Looking at our March trade analysis to date, we’re up almost 5% on short trades, and down right about 5% on long trades, netting us a hair below break even currently… our short strats seems to do OK in a flat/sideways market (a bit more discerning I think, which makes sense given the market as a whole has been going up for most of the past 15 months), but our long strats take a beating…

If you’re wondering “why don’t we just pause/reduce entering long positions when the market is sideways?” it is because, by the time you’ve “confirmed” a sideways trend to pause/reduce trading, you’ve already been in it for a while (probably racking up a few losing trades), and then by the time you confirm that you’re NOT in that sideways channel anymore, you’ve already been out of it for a while and likely missed out on a few winning trades.

In backtesting for our strats, reducing trading when we’re trying to identify a sideways market always nets lower ROI and higher MaxDD/ROI over time. So, we try to tread water through the flat weeks, and net positive ROI when the market starts moving again.

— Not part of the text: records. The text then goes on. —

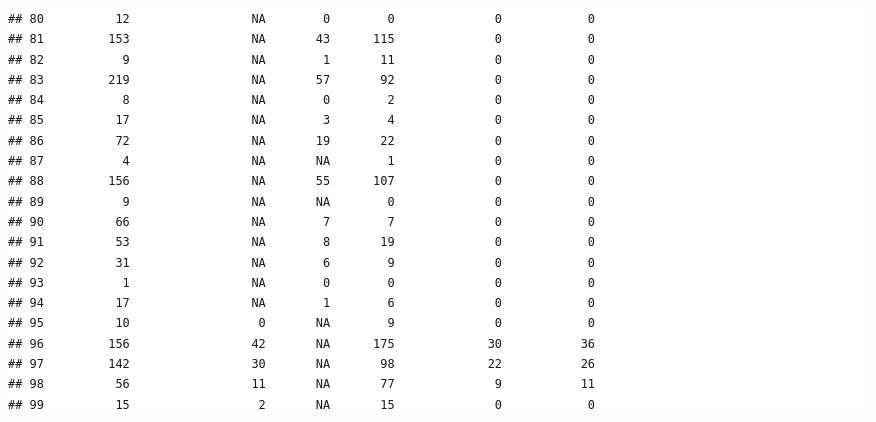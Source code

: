     ## 80          12                 NA        0        0              0            0
    ## 81         153                 NA       43      115              0            0
    ## 82           9                 NA        1       11              0            0
    ## 83         219                 NA       57       92              0            0
    ## 84           8                 NA        0        2              0            0
    ## 85          17                 NA        3        4              0            0
    ## 86          72                 NA       19       22              0            0
    ## 87           4                 NA       NA        1              0            0
    ## 88         156                 NA       55      107              0            0
    ## 89           9                 NA       NA        0              0            0
    ## 90          66                 NA        7        7              0            0
    ## 91          53                 NA        8       19              0            0
    ## 92          31                 NA        6        9              0            0
    ## 93           1                 NA        0        0              0            0
    ## 94          17                 NA        1        6              0            0
    ## 95          10                  0       NA        9              0            0
    ## 96         156                 42       NA      175             30           36
    ## 97         142                 30       NA       98             22           26
    ## 98          56                 11       NA       77              9           11
    ## 99          15                  2       NA       15              0            0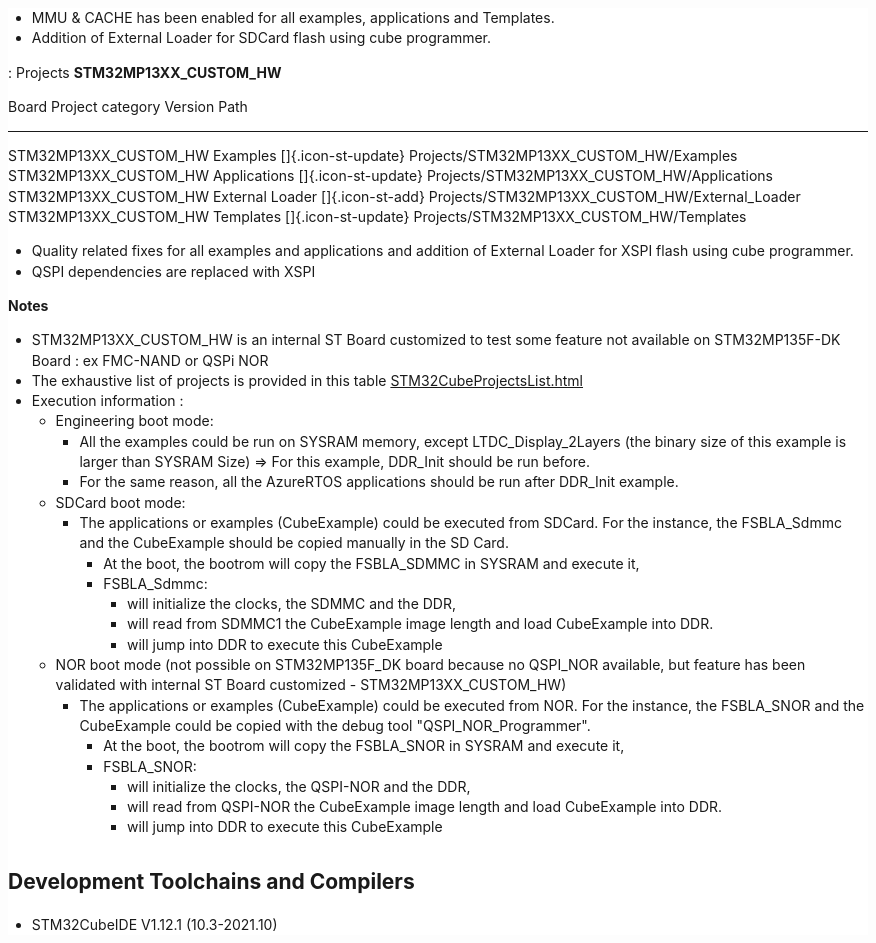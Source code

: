  
 - MMU & CACHE has been enabled for all examples, applications and Templates.
 - Addition of External Loader for SDCard flash using cube programmer.  


  
 : Projects **STM32MP13XX_CUSTOM_HW** 

 Board                      Project category          Version                       Path
 ------------------------   ------------------------  ---------------------       ------------------------------------------
   STM32MP13XX_CUSTOM_HW     Examples                 []{.icon-st-update}  		   Projects/STM32MP13XX_CUSTOM_HW/Examples                                                                  
   STM32MP13XX_CUSTOM_HW     Applications             []{.icon-st-update}          Projects/STM32MP13XX_CUSTOM_HW/Applications                                                                                         
   STM32MP13XX_CUSTOM_HW     External Loader          []{.icon-st-add}             Projects/STM32MP13XX_CUSTOM_HW/External_Loader                                                             
   STM32MP13XX_CUSTOM_HW     Templates                []{.icon-st-update}  		   Projects/STM32MP13XX_CUSTOM_HW/Templates                                                                           

 - Quality related fixes for all examples and applications and addition of External Loader for XSPI flash using cube programmer.
 - QSPI dependencies are replaced with XSPI

 **Notes**

- STM32MP13XX_CUSTOM_HW is an internal ST Board customized to test some feature not available on STM32MP135F-DK Board : ex FMC-NAND or QSPi NOR
- The exhaustive list of projects is provided in this table [STM32CubeProjectsList.html](STM32CubeProjectsList.html)
- Execution information :
  - Engineering boot mode:
    - All the examples could be run on SYSRAM memory, except LTDC_Display_2Layers (the binary size of this example is larger than SYSRAM Size) => For this example, DDR_Init should be run before.
    - For the same reason, all the AzureRTOS applications should be run after DDR_Init example.
  - SDCard boot mode:
    - The applications or examples (CubeExample) could be executed from SDCard. For the instance, the FSBLA_Sdmmc and the CubeExample should be copied manually in the SD Card. 
      - At the boot, the bootrom will copy the FSBLA_SDMMC in SYSRAM and execute it,
      - FSBLA_Sdmmc:
        - will initialize the clocks, the SDMMC and the DDR,
        - will read from SDMMC1 the CubeExample image length and load CubeExample into DDR.
        - will jump into DDR to execute this CubeExample
  - NOR boot mode (not possible on STM32MP135F_DK board because no QSPI_NOR available, but feature has been validated with internal ST Board customized - STM32MP13XX_CUSTOM_HW)
    - The applications or examples (CubeExample) could be executed from NOR. For the instance, the FSBLA_SNOR and the CubeExample could be copied with the debug tool "QSPI_NOR_Programmer". 
      - At the boot, the bootrom will copy the FSBLA_SNOR in SYSRAM and execute it,
      - FSBLA_SNOR:
        - will initialize the clocks, the QSPI-NOR and the DDR,
        - will read from QSPI-NOR the CubeExample image length and load CubeExample into DDR.
        - will jump into DDR to execute this CubeExample

## Development Toolchains and Compilers
- STM32CubeIDE V1.12.1 (10.3-2021.10)
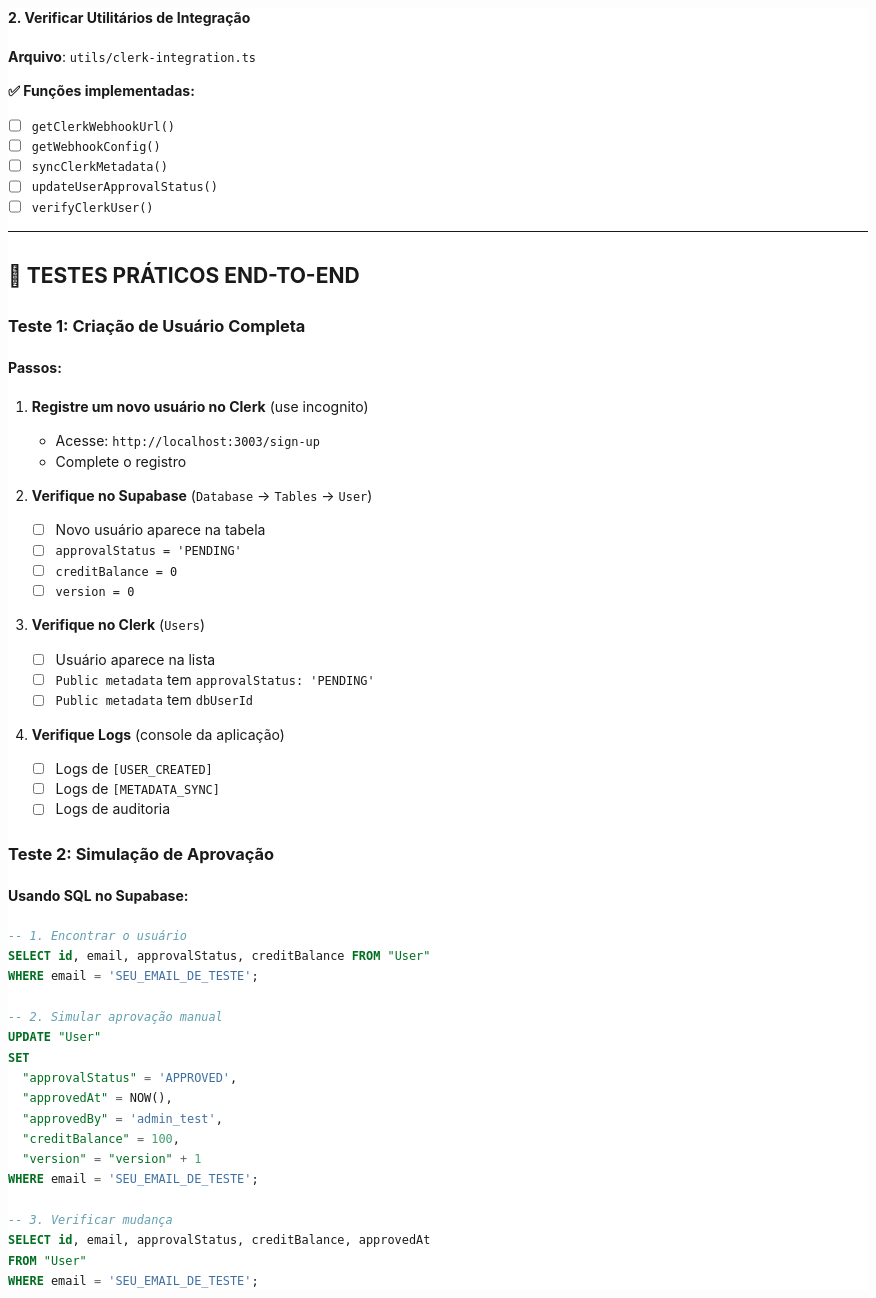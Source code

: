 #### 2. Verificar Utilitários de Integração
**Arquivo**: `utils/clerk-integration.ts`

**✅ Funções implementadas:**
- [ ] `getClerkWebhookUrl()`
- [ ] `getWebhookConfig()`
- [ ] `syncClerkMetadata()`
- [ ] `updateUserApprovalStatus()`
- [ ] `verifyClerkUser()`

---

## 🧪 TESTES PRÁTICOS END-TO-END

### Teste 1: Criação de Usuário Completa

#### Passos:
1. **Registre um novo usuário no Clerk** (use incognito)
   - Acesse: `http://localhost:3003/sign-up`
   - Complete o registro

2. **Verifique no Supabase** (`Database` → `Tables` → `User`)
   - [ ] Novo usuário aparece na tabela
   - [ ] `approvalStatus = 'PENDING'`
   - [ ] `creditBalance = 0`
   - [ ] `version = 0`

3. **Verifique no Clerk** (`Users`)
   - [ ] Usuário aparece na lista
   - [ ] `Public metadata` tem `approvalStatus: 'PENDING'`
   - [ ] `Public metadata` tem `dbUserId`

4. **Verifique Logs** (console da aplicação)
   - [ ] Logs de `[USER_CREATED]`
   - [ ] Logs de `[METADATA_SYNC]`
   - [ ] Logs de auditoria

### Teste 2: Simulação de Aprovação

#### Usando SQL no Supabase:
```sql
-- 1. Encontrar o usuário
SELECT id, email, approvalStatus, creditBalance FROM "User" 
WHERE email = 'SEU_EMAIL_DE_TESTE';

-- 2. Simular aprovação manual
UPDATE "User" 
SET 
  "approvalStatus" = 'APPROVED',
  "approvedAt" = NOW(),
  "approvedBy" = 'admin_test',
  "creditBalance" = 100,
  "version" = "version" + 1
WHERE email = 'SEU_EMAIL_DE_TESTE';

-- 3. Verificar mudança
SELECT id, email, approvalStatus, creditBalance, approvedAt 
FROM "User" 
WHERE email = 'SEU_EMAIL_DE_TESTE';
```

Hopefully after we get past tomorrow’s “triple witching day” (the third Friday of March, June, September, and December when stock index futures, stock index options, and options on stock index futures ALL expire) the market will pick a direction, EITHER direction.

Hello Chris, I hate to see anyone talk to themselves so much, so I’ll share a thought I had. One of my mentors taught me to “trade the market I have, not the market I want”. I found that useful… if the market is trending in a direction unfavorable to the way I’m setting my trades, it’s ME doing something wrong, not the market. The market does what it wants to, caring naught for my opinion about it, so I listen to the market. In this case, your trades need Mr. Market to have more volatility, but vol is low and dropping, so maybe you should… nope, I’ll stop there, not giving anyone advice like that. May the odds be ever in your favor.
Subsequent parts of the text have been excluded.